L’ho detto molte volte: gli auricolari open-ear sono favolosi per chiamate di ogni tipo, siano esse video o solo vocali. Il segreto è la loro intrinseca trasparenza. La capacità di ascoltare la propria voce con la stessa naturalezza di quando si parla faccia a faccia elimina il disagio e la fatica che tipicamente proviamo quando si utilizzano gli auricolari per le chiamate. Le LinkBuds Clip non fanno eccezione.

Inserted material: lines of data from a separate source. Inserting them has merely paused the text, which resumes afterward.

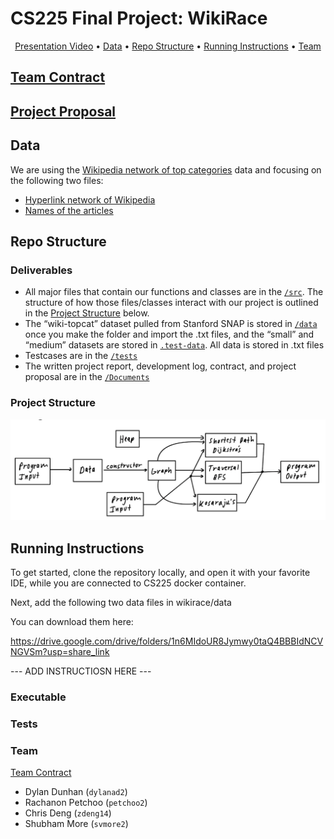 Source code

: # CS225 Final Project: WikiRace

<p align="center">
  <a href="#presentation-video">Presentation Video</a> •
  <a href="#data">Data</a> •
  <a href="#repo-structure">Repo Structure</a> •
  <a href="#running-instructions">Running Instructions</a> •
  <a href="#team">Team</a>
</p>



## [Team Contract](TeamContract.md)


## [Project Proposal](ProjectProposal.md)


## Data

We are using the [Wikipedia network of top categories](https://snap.stanford.edu/data/wiki-topcats.html) data and focusing on the following two files:

- [Hyperlink network of Wikipedia](https://snap.stanford.edu/data/wiki-topcats.txt.gz)
- [Names of the articles](https://snap.stanford.edu/data/wiki-topcats-page-names.txt.gz)


## Repo Structure

### Deliverables

- All major files that contain our functions and classes are in the [`/src`](https://github.com/DylanDunham03/WikiRace-225FinalProject/tree/main/wikirace/src). The structure of how those files/classes interact with our project is outlined in the [Project Structure](#project-structure) below.
- The “wiki-topcat” dataset pulled from Stanford SNAP is stored in [`/data`](https://github.com/DylanDunham03/WikiRace-225FinalProject/tree/main/wikirace)  once you make the folder and import the .txt files, and the “small” and “medium” datasets are stored in [`.test-data`](https://github.com/DylanDunham03/WikiRace-225FinalProject/tree/main/wikirace/test_data). All data is stored in .txt files
- Testcases are in the [`/tests`](https://github.com/DylanDunham03/WikiRace-225FinalProject/tree/main/wikirace/tests)
- The written project report, development log, contract, and project proposal are in the [`/Documents`](https://github.com/DylanDunham03/WikiRace-225FinalProject/tree/main/Documents)

### Project Structure
<p align="center">
  <img src="./Documents/ProjectStructure.png" width="560"/>
</p>

## Running Instructions

To get started, clone the repository locally, and open it with your favorite IDE, while you are connected to CS225 docker container.

Next, add the following two data files in wikirace/data

You can download them here:

https://drive.google.com/drive/folders/1n6MIdoUR8Jymwy0taQ4BBBIdNCVNGVSm?usp=share_link

--- ADD INSTRUCTIOSN HERE ---


### Executable


### Tests


### Team

[Team Contract](https://github.com/DylanDunham03/WikiRace-225FinalProject/blob/main/Documents/TeamContract.md)

- Dylan Dunhan (`dylanad2`)
- Rachanon Petchoo (`petchoo2`)
- Chris Deng (`zdeng14`)
- Shubham More (`svmore2`)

Fanno anche un ottimo lavoro nel bloccare i suoni di sottofondo in modo che i tuoi chiamanti possano sentirti (quasi) con la stessa chiarezza con cui senti te stesso. Reagiscono eccezionalmente bene al vento. Non sono perfetti, tuttavia. Mentre camminavo lungo una strada molto trafficata, i microfoni e i loro algoritmi hanno faticato a trovare quell’equilibrio, rendendo a volte la mia voce piuttosto distorta. C’è anche una tendenza verso le sibilanti (quel suono roco ess). Tuttavia, per la maggior parte delle persone, in tutti gli ambienti tranne quelli molto rumorosi, le Clip sono un ottimo set di auricolari per le chiamate.

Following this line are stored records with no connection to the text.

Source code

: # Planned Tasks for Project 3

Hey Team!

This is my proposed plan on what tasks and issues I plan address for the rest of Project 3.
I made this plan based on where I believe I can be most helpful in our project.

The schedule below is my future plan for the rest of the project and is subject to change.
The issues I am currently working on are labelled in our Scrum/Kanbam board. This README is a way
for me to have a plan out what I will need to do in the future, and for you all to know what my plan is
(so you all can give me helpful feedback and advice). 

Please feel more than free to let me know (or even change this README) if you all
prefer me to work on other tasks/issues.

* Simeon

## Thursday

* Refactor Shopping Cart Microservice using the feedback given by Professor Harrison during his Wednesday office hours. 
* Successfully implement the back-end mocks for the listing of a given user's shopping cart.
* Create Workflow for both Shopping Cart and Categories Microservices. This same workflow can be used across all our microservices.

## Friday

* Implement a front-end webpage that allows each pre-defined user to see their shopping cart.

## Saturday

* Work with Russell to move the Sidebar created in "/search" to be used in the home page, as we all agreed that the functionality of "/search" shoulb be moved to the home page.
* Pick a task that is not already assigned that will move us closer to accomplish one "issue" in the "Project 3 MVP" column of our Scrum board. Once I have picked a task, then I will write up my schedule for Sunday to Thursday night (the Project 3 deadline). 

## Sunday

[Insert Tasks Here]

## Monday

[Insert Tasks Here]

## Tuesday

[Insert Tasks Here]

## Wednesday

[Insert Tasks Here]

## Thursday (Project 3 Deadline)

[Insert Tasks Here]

Durata della batteria: gestisci le tue aspettative

Sony fissa la durata della batteria del LinkBuds Clip a 9 ore per carica, che è probabilmente sufficiente per un’intera giornata di utilizzo, e si confronta bene con altri auricolari in stile clip, come OpenDots One, che dura 10 ore. Tuttavia, le stime sulla durata della batteria dei produttori si basano sull’utilizzo medio. Sony non cube quale livello di quantity ha utilizzato per queste stime, ma lo normal del settore è compreso tra il 50% e il 60%. Date le mie preoccupazioni riguardo al quantity, non penso che questo sia realistico.

Giocando al 75% (ancora non così forte come vorrei), ho ottenuto poco meno di 6 ore di riproduzione. È comunque accettabile, soprattutto considerando la funzione di ricarica rapida (un’ora in più per tre minuti di ricarica), ma non proprio quello che potresti aspettarti.

Ne vale la pena il Sony LinkBuds Clip?

Sono comodi, suonano alla grande e hanno un’ottima qualità di chiamata, tutti tratti importanti per qualsiasi auricolare advert orecchio aperto che potresti prendere in considerazione. Ma nel tipico stile Sony, l’azienda addebita un prezzo premium per LinkBuds Clip e, in questo caso, non sono sicuro che sia del tutto giustificato.

Esistono molti ottimi auricolari a clip – ne ho menzionati diversi in questa recensione – e con l’eccezione dei Bose Extremely Open Earbuds, sono tutti meno costosi (a volte molto meno) dei LinkBuds Clip. Non ho dubbi che le Clip offrano un suono notevolmente migliore rispetto a queste various, ma le loro opzioni di controllo limitate e la mancanza di ricarica wi-fi diminuiscono l’equazione del valore.